Work task
Identify, in the records below, every line where the string "Operators" appears, and copy each such line.

Dataset entries
· · · · · · ·

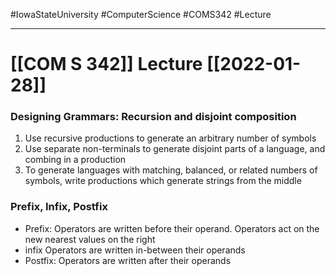 #IowaStateUniversity
#ComputerScience 
#COMS342
#Lecture

---

# [[COM S 342]] Lecture [[2022-01-28]]


### Designing Grammars: Recursion and disjoint composition 

1. Use recursive productions to generate an arbitrary number of symbols 
2. Use separate non-terminals to generate disjoint parts of a language, and combing in a production
3. To generate languages with matching, balanced, or related numbers of symbols, write productions which generate strings from the middle

### Prefix, Infix, Postfix 

- Prefix: Operators are written before their operand. Operators act on the new nearest values on the right 
- infix Operators are written in-between their operands 
- Postfix: Operators are written after their operands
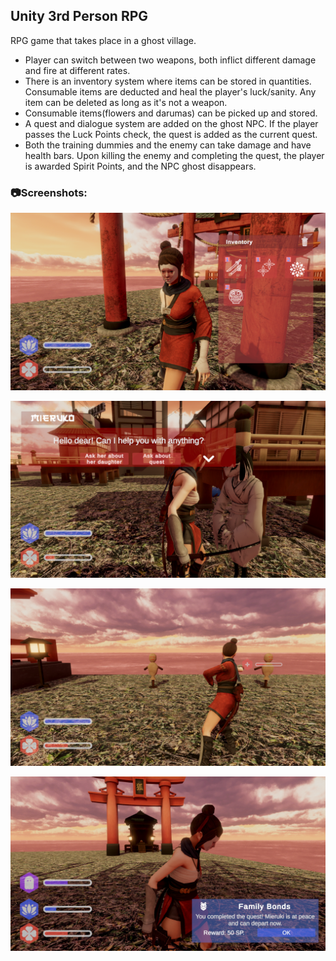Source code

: ## Unity 3rd Person RPG

RPG game that takes place in a ghost village.

* Player can switch between two weapons, both inflict different damage and fire at different rates.
* There is an inventory system where items can be stored in quantities. Consumable items are deducted and heal the player's luck/sanity. Any item can be deleted as long as it's not a weapon.
* Consumable items(flowers and darumas) can be picked up and stored.
* A quest and dialogue system are added on the ghost NPC. If the player passes the Luck Points check, the quest is added as the current quest.
* Both the training dummies and the enemy can take damage and have health bars. Upon killing the enemy and completing the quest, the player is awarded Spirit Points, and the NPC ghost disappears.


### 📷Screenshots:

![game screenshot](/screenshots/screenshot1.png "Ghost Village")

![game screenshot](/screenshots/screenshot2.png "Ghost Village")

![game screenshot](/screenshots/screenshot3.png "Ghost Village")

![game screenshot](/screenshots/screenshot4.png "Ghost Village")
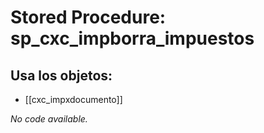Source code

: # Stored Procedure: sp_cxc_impborra_impuestos

## Usa los objetos:
- [[cxc_impxdocumento]]

*No code available.*
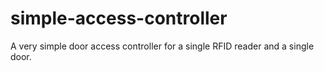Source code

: # simple-access-controller
A very simple door access controller for a single RFID reader and a single door.
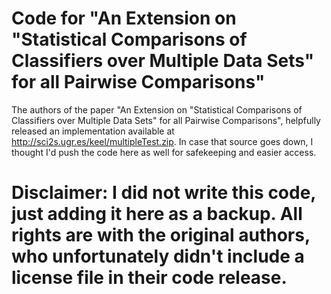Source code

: # Code for "An Extension on "Statistical Comparisons of Classifiers over Multiple Data Sets" for all Pairwise Comparisons"

The authors of the paper "An Extension on "Statistical Comparisons of Classifiers over Multiple Data Sets" for all Pairwise Comparisons", helpfully released an implementation available at http://sci2s.ugr.es/keel/multipleTest.zip. In case that source goes down, I thought I'd push the code here as well for safekeeping and easier access.

# Disclaimer: I did not write this code, just adding it here as a backup. All rights are with the original authors, who unfortunately didn't include a license file in their code release.
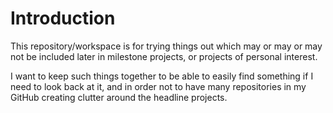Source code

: # Introduction

This repository/workspace is for trying things out which may or may or may not be included later in milestone projects, or projects of personal interest. <br>

I want to keep such things together to be able to easily find something if I need to look back at it, and in order not to have many repositories in my GitHub creating clutter around the headline projects.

· · · · · · ·

Completed exercise
- Prefix: Operators are written before their operand. Operators act on the new nearest values on the right 
- infix Operators are written in-between their operands 
- Postfix: Operators are written after their operands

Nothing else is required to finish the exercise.